I’m going to start this blog with a health warning: everything that follows assumes two things. First, that we will have a new UK Government after the next general election, most likely headed by the Labour Party. Second, that such a Government would be a better bet for progressive change than the current political administration.
Yet, there are huge risks that even this ‘better bet’ could be an opportunity wasted because of three things: complacency in our campaigning; inexperience of our campaigners; and the way in which the current Government develops policy. The first two are under our control, we have the power to mitigate them. But the third is not so easy and requires political will to change.
Let’s review those risks.
Complacency in campaigning
Look, I get it. Pretty much everyone in civil society is drained. So little progress is being made. On too many fronts we’re going backwards. Fundamental principles of fairness and decency are being undermined. I say all of this as someone who recently spent six years in the refugee sector.
Right now, it can feel like any change would be better – so it will be tempting to breathe a sigh of relief if control does shift at the next election. But our reaction must be the exact opposite. A new Government should be the starting gun telling us to dramatically switch up gears. We’ve been playing defence for so long it’s easy to forget the importance of playing offence. It’s when we think there’s more opportunity for impact that we need to set our ambitions higher and work all the harder.
Make no mistake, the next Government will be staring at a bleak context with very little in the piggy bank. Depending on how slim its majority is, its confidence to make the radical reforms we need may be low. So, as campaigners, we must see a new Government as a new target, not a promised land. The pedal will need more gas.
Inexperience of campaigners
The fact is that anyone under the age of 35 is likely to only ever have campaigned in the charity sector under a Conservative-led Government. This matters, as most charity staff doing the day-to-day influencing work are under 35.

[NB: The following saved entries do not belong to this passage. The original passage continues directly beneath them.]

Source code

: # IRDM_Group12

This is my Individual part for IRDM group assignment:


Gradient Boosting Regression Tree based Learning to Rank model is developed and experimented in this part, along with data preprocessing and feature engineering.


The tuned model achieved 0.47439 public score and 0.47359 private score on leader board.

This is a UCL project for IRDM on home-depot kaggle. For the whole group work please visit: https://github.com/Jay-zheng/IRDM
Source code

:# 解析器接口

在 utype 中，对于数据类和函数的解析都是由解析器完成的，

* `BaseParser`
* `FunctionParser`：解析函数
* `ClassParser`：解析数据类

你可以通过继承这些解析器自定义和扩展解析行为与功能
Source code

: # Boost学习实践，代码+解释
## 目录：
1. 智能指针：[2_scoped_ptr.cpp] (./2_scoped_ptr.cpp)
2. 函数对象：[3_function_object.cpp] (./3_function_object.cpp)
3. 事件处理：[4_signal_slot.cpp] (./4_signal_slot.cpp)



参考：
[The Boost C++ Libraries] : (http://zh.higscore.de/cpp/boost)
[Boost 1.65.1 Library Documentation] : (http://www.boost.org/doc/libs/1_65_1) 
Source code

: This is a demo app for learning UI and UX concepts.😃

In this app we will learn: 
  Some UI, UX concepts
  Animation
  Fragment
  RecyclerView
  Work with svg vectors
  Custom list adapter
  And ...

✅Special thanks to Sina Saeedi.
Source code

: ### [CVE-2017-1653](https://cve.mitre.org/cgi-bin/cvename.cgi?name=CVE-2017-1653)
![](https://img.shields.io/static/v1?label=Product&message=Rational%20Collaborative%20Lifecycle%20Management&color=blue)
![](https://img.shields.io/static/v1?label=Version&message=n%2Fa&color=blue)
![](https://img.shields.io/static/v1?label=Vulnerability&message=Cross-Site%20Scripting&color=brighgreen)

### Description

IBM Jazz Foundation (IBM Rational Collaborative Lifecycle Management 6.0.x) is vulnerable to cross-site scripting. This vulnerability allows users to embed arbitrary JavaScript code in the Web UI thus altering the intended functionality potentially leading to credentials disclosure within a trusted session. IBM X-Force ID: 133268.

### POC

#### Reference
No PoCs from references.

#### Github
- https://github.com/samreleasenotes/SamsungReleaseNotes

Overnight, relationships with allies will shift. The stakes on both sides of the relationship get higher. Influencing strategies will need to adapt. While things have undoubtedly changed since 2010, we should seek out lessons from those who campaigned successfully under the New Labour administrations. What did a healthy relationship look like? Which strategies worked and which didn’t?
Government and governance
And so, to the final risk: governance. The will to embrace higher standards of transparency and engagement in democratic debate are not things any Government instinctively finds easy to do once in power. But transforming the way policy is made is at the heart of how we achieve social change. That’s why, although it’s definitely not sexy, calling for a commitment to true and accountable consultation may be the most important policy ask we can make as civil society right now.

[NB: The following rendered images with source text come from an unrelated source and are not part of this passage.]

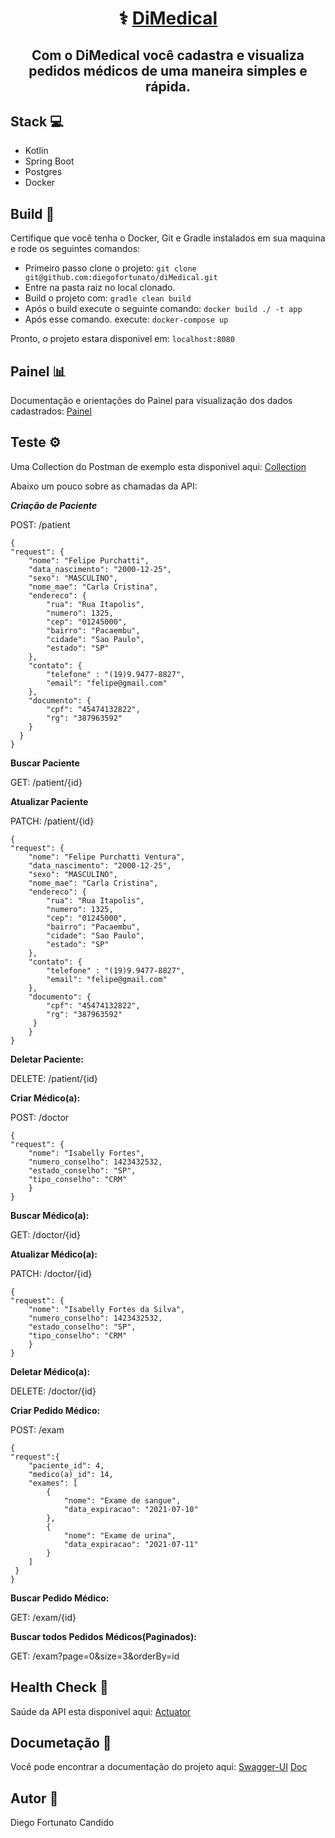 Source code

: 
<h1 align="center">
   ⚕️ <a href="#" alt="site do DiMedical"> DiMedical </a>
</h1>

<h2 align="center">
   Com o DiMedical você cadastra e visualiza pedidos médicos de uma maneira simples e rápida.
</h2>


## [](https://github.com/diegofortunato/diMedical#stack-)Stack  💻

-   Kotlin
-   Spring Boot
-   Postgres
-   Docker

## [](https://github.com/diegofortunato/diMedical#build--)Build  🚀

Certifique que você tenha o Docker, Git e Gradle instalados em sua maquina e rode os seguintes comandos:

-   Primeiro passo clone o projeto:  `git clone git@github.com:diegofortunato/diMedical.git`
-   Entre na pasta raiz no local clonado.
-   Build o projeto com:  `gradle clean build`
-   Após o build execute o seguinte comando:  `docker build ./ -t app`
-   Após esse comando. execute:  `docker-compose up`

Pronto, o projeto estara disponivel em:  `localhost:8080`


## [](https://github.com/diegofortunato/diMedical#painel--)Painel  📊

Documentação e orientações do Painel para visualização dos dados cadastrados: [Painel](https://github.com/diegofortunato/diMedical-front)


## [](https://github.com/diegofortunato/diMedical#teste-%EF%B8%8F)Teste  ⚙️

Uma Collection do Postman de exemplo esta disponivel aqui:  [Collection](https://github.com/diegofortunato/diMedical/blob/develop/dimedical.postman_collection)

Abaixo um pouco sobre as chamadas da API:

***Criação de Paciente***

POST:  /patient

    {
    "request": {
        "nome": "Felipe Purchatti",
        "data_nascimento": "2000-12-25",
        "sexo": "MASCULINO",
        "nome_mae": "Carla Cristina",
        "endereco": {
            "rua": "Rua Itapolis",
            "numero": 1325,
            "cep": "01245000",
            "bairro": "Pacaembu",
            "cidade": "Sao Paulo",
            "estado": "SP"
        },
        "contato": {
            "telefone" : "(19)9.9477-8827",
            "email": "felipe@gmail.com"
        },
        "documento": {
            "cpf": "45474132822",
            "rg": "387963592"
        }
      }
    }

**Buscar Paciente**

GET: /patient/{id}

 **Atualizar Paciente**

PATCH: /patient/{id}

    {
    "request": {
        "nome": "Felipe Purchatti Ventura",
        "data_nascimento": "2000-12-25",
        "sexo": "MASCULINO",
        "nome_mae": "Carla Cristina",
        "endereco": {
            "rua": "Rua Itapolis",
            "numero": 1325,
            "cep": "01245000",
            "bairro": "Pacaembu",
            "cidade": "Sao Paulo",
            "estado": "SP"
        },
        "contato": {
            "telefone" : "(19)9.9477-8827",
            "email": "felipe@gmail.com"
        },
        "documento": {
            "cpf": "45474132822",
            "rg": "387963592"
         }
	    }
    }	

**Deletar Paciente:** 

DELETE: /patient/{id}

**Criar Médico(a):**

POST: /doctor

    {
    "request": {
        "nome": "Isabelly Fortes",
        "numero_conselho": 1423432532,
        "estado_conselho": "SP",
        "tipo_conselho": "CRM"
	    }
    }

**Buscar Médico(a):** 

GET: /doctor/{id}

**Atualizar Médico(a):**

PATCH: /doctor/{id}

    {
    "request": {
        "nome": "Isabelly Fortes da Silva",
        "numero_conselho": 1423432532,
        "estado_conselho": "SP",
        "tipo_conselho": "CRM"
	    }
    }

**Deletar Médico(a):** 

DELETE: /doctor/{id}


**Criar Pedido Médico:** 

POST: /exam

    {
    "request":{
        "paciente_id": 4,
        "medico(a)_id": 14,
        "exames": [
            {
                "nome": "Exame de sangue",
                "data_expiracao": "2021-07-10"
            },
            {
                "nome": "Exame de urina",
                "data_expiracao": "2021-07-11"
            }
        ]
     }
    }

**Buscar Pedido Médico:** 

GET: /exam/{id}

**Buscar todos Pedidos Médicos(Paginados):** 

GET: /exam?page=0&size=3&orderBy=id

## [](https://github.com/diegofortunato/xy-inc#documeta%C3%A7%C3%A3o-)Health Check  🏥

Saúde da API esta disponivel aqui:  [Actuator](http://localhost:8080/actuator/health)


## [](https://github.com/diegofortunato/diMedical#documeta%C3%A7%C3%A3o-)Documetação  📝

Você pode encontrar a documentação do projeto aqui: [Swagger-UI](http://localhost:8080/swagger-ui.html#/)
                                                    [Doc](https://github.com/diegofortunato/diMedical/blob/develop/swagger.yml)

## [](https://github.com/diegofortunato/diMedical#autor-)Autor  🦸

Diego Fortunato Candido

It wasn’t all that long ago that we still had the basic working functions of transparent governance in central government, including actual engagement with civil society on policy development. Whether or not the advice of civil society was heeded, there was a mostly genuine process of eliciting that advice. Green and white papers were taken seriously. Legislation would often be produced after lengthy engagement (yes, sometimes far too lengthy!) that led to real changes in the original proposals. This meant that legislation generally arrived in Parliament better drafted, better tested, and with fewer surprises.

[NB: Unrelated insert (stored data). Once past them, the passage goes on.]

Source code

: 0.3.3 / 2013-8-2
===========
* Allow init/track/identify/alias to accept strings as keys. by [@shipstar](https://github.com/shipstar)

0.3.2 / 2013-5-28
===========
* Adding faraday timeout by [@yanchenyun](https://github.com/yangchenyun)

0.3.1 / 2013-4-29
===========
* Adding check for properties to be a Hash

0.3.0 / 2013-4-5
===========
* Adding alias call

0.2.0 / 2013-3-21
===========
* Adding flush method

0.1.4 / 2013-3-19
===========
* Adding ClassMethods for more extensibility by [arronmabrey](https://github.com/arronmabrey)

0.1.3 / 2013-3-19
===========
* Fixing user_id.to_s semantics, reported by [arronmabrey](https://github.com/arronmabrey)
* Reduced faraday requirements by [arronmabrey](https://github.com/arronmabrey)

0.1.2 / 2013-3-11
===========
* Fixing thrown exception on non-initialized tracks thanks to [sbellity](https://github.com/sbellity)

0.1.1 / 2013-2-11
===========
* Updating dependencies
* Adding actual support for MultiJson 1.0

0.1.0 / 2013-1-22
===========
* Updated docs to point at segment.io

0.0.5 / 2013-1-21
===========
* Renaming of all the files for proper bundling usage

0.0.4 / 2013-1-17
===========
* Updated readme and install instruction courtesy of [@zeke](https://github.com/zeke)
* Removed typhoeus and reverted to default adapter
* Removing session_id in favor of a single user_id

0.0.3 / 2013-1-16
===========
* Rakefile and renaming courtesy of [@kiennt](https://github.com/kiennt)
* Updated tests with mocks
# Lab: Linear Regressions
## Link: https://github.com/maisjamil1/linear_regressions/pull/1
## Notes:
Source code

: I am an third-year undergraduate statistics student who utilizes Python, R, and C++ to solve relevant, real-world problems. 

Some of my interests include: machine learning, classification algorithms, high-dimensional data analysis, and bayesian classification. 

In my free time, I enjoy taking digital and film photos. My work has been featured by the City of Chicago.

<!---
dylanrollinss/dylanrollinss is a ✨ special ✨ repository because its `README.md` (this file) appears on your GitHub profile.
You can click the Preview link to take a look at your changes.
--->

This is in stark contrast to what we have now: consultation timelines and processes so limited there’s not even a pretence it’s not tokenistic. Instead, legislation is too often thrown half-baked at Parliament in a ‘suck-it-and-see’ Government strategy to try their hand at what they can get away with.
Bringing back transparency and true consultation in governance does not sound exciting but it is essential for a healthy democracy. It would mean that policy is better informed and parliamentary time less wasted on clearing up ill-thought-through legislation. It may even help rebuild trust between politicians and the public.
For too long the Government has acted as though its only obligation to engage with the public on policy in any meaningful way has been every few years at the ballot box. Yet, if the next Government fails to change this mindset, the rot will have set in. Instead of an aberration, it will become the norm.
As we come together to determine what our big, bold asks will be ahead of the next election, the real game-changer would be to call for a commitment to govern with true and accountable civil society consultation. Without that, we run the risk of forever just shouting into the void.